Given the news that President Obama has interviewed Ninth Circuit judge Sidney R. Thomas for the Stevens vacancy, I’m going to try to find time to do a series of posts presenting further evidence in support of my overall assessment that Thomas is on the far Left of the very liberal Ninth Circuit—or, as I put it before, that while he may be physically in Montana, he’s jurisprudentially in Reinhardt-istan.
Let’s start with Thomas’s en banc opinion in Summerlin v. Stewart, 341 F.3d 1082 (2003), the opinion that Kent Scheidegger has called “quite possibly the worst opinion ever to issue from the Ninth Circuit, and that is saying quite a lot.” In that case, Thomas (joined by seven Carter or Clinton appointees, including Reinhardt) ruled that the Supreme Court’s decision in Ring v. Arizona, which held that aggravating factors under Arizona’s death-penalty law need to be proved to a jury rather than to a judge, announced a substantive rather than a procedural rule (and therefore applied retroactively on habeas review). A three-judge dissent (written by one Clinton appointee and joined by another) observed that Thomas’s opinion “wander[ed] afield”—and contradicted a very recent Supreme Court precedent as well as rulings from other circuits—in holding that Ring announced a substantive rule.

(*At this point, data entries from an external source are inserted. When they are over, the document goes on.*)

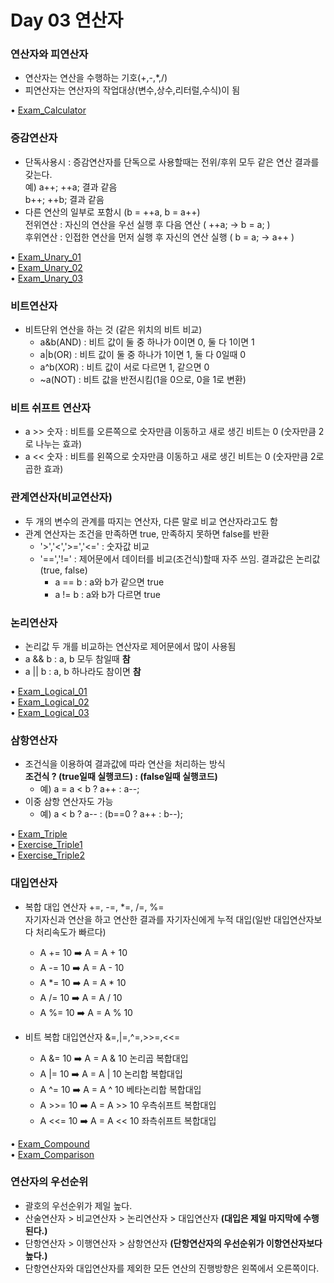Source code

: # Day 03 연산자  

### 연산자와 피연산자 
  - 연산자는 연산을 수행하는 기호(+,-,*,/)  
  - 피연산자는 연산자의 작업대상(변수,상수,리터럴,수식)이 됨  

• [Exam_Calculator](https://github.com/icici0093/KH_Study/blob/main/code/Exam_Calculator.java)  

### 증감연산자  
  - 단독사용시 : 증감연산자를 단독으로 사용할때는 전위/후위 모두 같은 연산 결과를 갖는다.  
    예) a++; ++a; 결과 같음  
       b++; ++b; 결과 같음  
  - 다른 연산의 일부로 포함시 (b = ++a, b = a++)  
  전위연산 : 자신의 연산을 우선 실행 후 다음 연산 ( ++a; -> b = a; )  
  후위연산 : 인접한 연산을 먼저 실행 후 자신의 연산 실행 ( b = a; -> a++ )  
  
• [Exam_Unary_01](https://github.com/icici0093/KH_Study/blob/main/code/Exam_Unary_01.java)  
• [Exam_Unary_02](https://github.com/icici0093/KH_Study/blob/main/code/Exam_Unary_02.java)  
• [Exam_Unary_03](https://github.com/icici0093/KH_Study/blob/main/code/Exam_Unary_03.java)  

### 비트연산자  
  - 비트단위 연산을 하는 것 (같은 위치의 비트 비교)  
    - a&b(AND) : 비트 값이 둘 중 하나가 0이면 0, 둘 다 1이면 1  
    - a|b(OR) : 비트 값이 둘 중 하나가 1이면 1, 둘 다 0일때 0  
    - a^b(XOR) : 비트 값이 서로 다르면 1, 같으면 0  
    - ~a(NOT) : 비트 값을 반전시킴(1을 0으로, 0을 1로 변환)  
### 비트 쉬프트 연산자  
  - a >> 숫자 : 비트를 오른쪽으로 숫자만큼 이동하고 새로 생긴 비트는 0 (숫자만큼 2로 나누는 효과)  
  - a << 숫자 : 비트를 왼쪽으로 숫자만큼 이동하고 새로 생긴 비트는 0 (숫자만큼 2로 곱한 효과)  
  
### 관계연산자(비교연산자)  
  - 두 개의 변수의 관계를 따지는 연산자, 다른 말로 비교 연산자라고도 함  
  - 관계 연산자는 조건을 만족하면 true, 만족하지 못하면 false를 반환  
    - '>','<','>=','<=' : 숫자값 비교  
    - '==','!=' : 제어문에서 데이터를 비교(조건식)할때 자주 쓰임. 결과값은 논리값(true, false)  
      - a == b : a와 b가 같으면 true  
      - a != b : a와 b가 다르면 true  
### 논리연산자  
  - 논리값 두 개를 비교하는 연산자로 제어문에서 많이 사용됨  
  - a && b : a, b 모두 참일때 **참**  
  - a || b : a, b 하나라도 참이면 **참**  
  
• [Exam_Logical_01](https://github.com/icici0093/KH_Study/blob/main/code/Exam_Logical_01.java)  
• [Exam_Logical_02](https://github.com/icici0093/KH_Study/blob/main/code/Exam_Logical_02.java)  
• [Exam_Logical_03](https://github.com/icici0093/KH_Study/blob/main/code/Exam_Losical_03.java)  

### 삼항연산자  
  - 조건식을 이용하여 결과값에 따라 연산을 처리하는 방식  
  **조건식 ? (true일때 실행코드) : (false일때 실행코드)**  
    - 예) a = a < b ? a++ : a--;  
  - 이중 삼항 연산자도 가능  
    - 예) a < b ? a-- : (b==0 ? a++ : b--);  

• [Exam_Triple](https://github.com/icici0093/KH_Study/blob/main/code/Exam_Triple.java)  
• [Exercise_Triple1](https://github.com/icici0093/KH_Study/blob/main/code/Exercise_Triple1.java)  
• [Exercise_Triple2](https://github.com/icici0093/KH_Study/blob/main/code/Exercise_Triple2.java)  
    
### 대입연산자  
  - 복합 대입 연산자 +=, -=, *=, /=, %=  
    자기자신과 연산을 하고 연산한 결과를 자기자신에게 누적 대입(일반 대입연산자보다 처리속도가 빠르다)  
      - A += 10 ➡️ A = A + 10  
      - A -= 10 ➡️ A = A - 10  
      - A *= 10 ➡️ A = A * 10  
      - A /= 10 ➡️ A = A / 10  
      - A %= 10 ➡️ A = A % 10  
      
  - 비트 복합 대입연산자 &=,|=,^=,>>=,<<=  
     - A &= 10 ➡️ A = A & 10 논리곱 복합대입  
     - A |= 10 ➡️ A = A | 10 논리합 복합대입  
     - A ^= 10 ➡️ A = A ^ 10 베타논리합 복합대입  
     - A >>= 10 ➡️ A = A >> 10 우측쉬프트 복합대입  
     - A <<= 10 ➡️ A = A << 10 좌측쉬프트 복합대입  
     
• [Exam_Compound](https://github.com/icici0093/KH_Study/blob/main/code/Exam_Compound.java)  
• [Exam_Comparison](https://github.com/icici0093/KH_Study/blob/main/code/Exam_Comparison.java)  

### 연산자의 우선순위  
  - 괄호의 우선순위가 제일 높다.  
  - 산술연산자 > 비교연산자 > 논리연산자 > 대입연산자 **(대입은 제일 마지막에 수행된다.)**  
  - 단항연산자 > 이행연산자 > 삼항연산자 **(단항연산자의 우선순위가 이항연산자보다 높다.)**  
  - 단항연산자와 대입연산자를 제외한 모든 연산의 진행방향은 왼쪽에서 오른쪽이다.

On review, the Supreme Court (in Schriro v. Summerlin) reversed Thomas’s ruling. Not a single justice expressed agreement with Thomas’s holding that Ring announced a substantive rule, and Justice Scalia’s opinion took four brief paragraphs to dispense with the “remarkable” analysis that covered 20 pages of Thomas’s opinion. (By a vote of 5 to 4, the Court also rejected Thomas’s alternative holding that Ring announced a watershed rule of criminal procedure.)
Consider also the Ninth Circuit’s en banc ruling in Smith v. Baldwin, 510 F.3d 1127 (2007). In that case, the en banc panel ruled by a 13-2 vote ruled that a habeas petitioner who had pled guilty to felony murder had procedurally defaulted on his habeas claim. (For a short period of time, the Ninth Circuit’s limited en banc panel was expanded from 11 to 15 members.) The 13-judge majority included Carter and Clinton liberals like Mary Schroeder, Kim Wardlaw, Richard Paez, and William Fletcher. Guess who the two dissenters were? Stephen Reinhardt and Sidney Thomas.
Or how about the Ninth Circuit’s en banc ruling in Fields v. Brown, 503 F.3d 755 (2007). There, the Ninth Circuit ruled 12 to 3 that a habeas petitioner who had been convicted on various counts of murder, robbery, and rape had not been denied a fair trial as a result of alleged juror bias. Six Carter or Clinton appointees were part of the majority on this issue. The three dissenters were hard-core lefties Marsha Berzon, Stephen Reinhardt and … Sidney Thomas.
Then there’s the Ninth Circuit’s en banc ruling in Morales-Izquierdo v. Gonzales, 486 F.3d 484 (2007), in which the court ruled by a 7-4 vote that a change to immigration regulations that Attorney General Janet Reno made in order to facilitate the removal of illegal aliens was lawful. Four Carter or Clinton appointees were part of the majority. Thomas dissented, joined by Stephen Reinhardt, Harry Pregerson, and William Fletcher.
And in Association of Mexican-American Educators v. California, 231 F.3d 572 (2000), three judges dissented from Clinton appointee Susan Graber’s en banc ruling that a test used for employment in California’s public schools had been properly validated: Stephen Reinhardt, Mary Schroeder, and … Sidney Thomas.
Let me be clear: I am not maintaining that this brief discussion suffices to establish that Judge Thomas is wrong to inhabit Reinhardt-istan. I mean it only to provide substantial evidence (and I hope to find time to present a lot more) in support of my claim that that’s where Thomas generally is jurisprudentially. (If there’s significant countervailing evidence that I have overlooked, please call it to my attention.)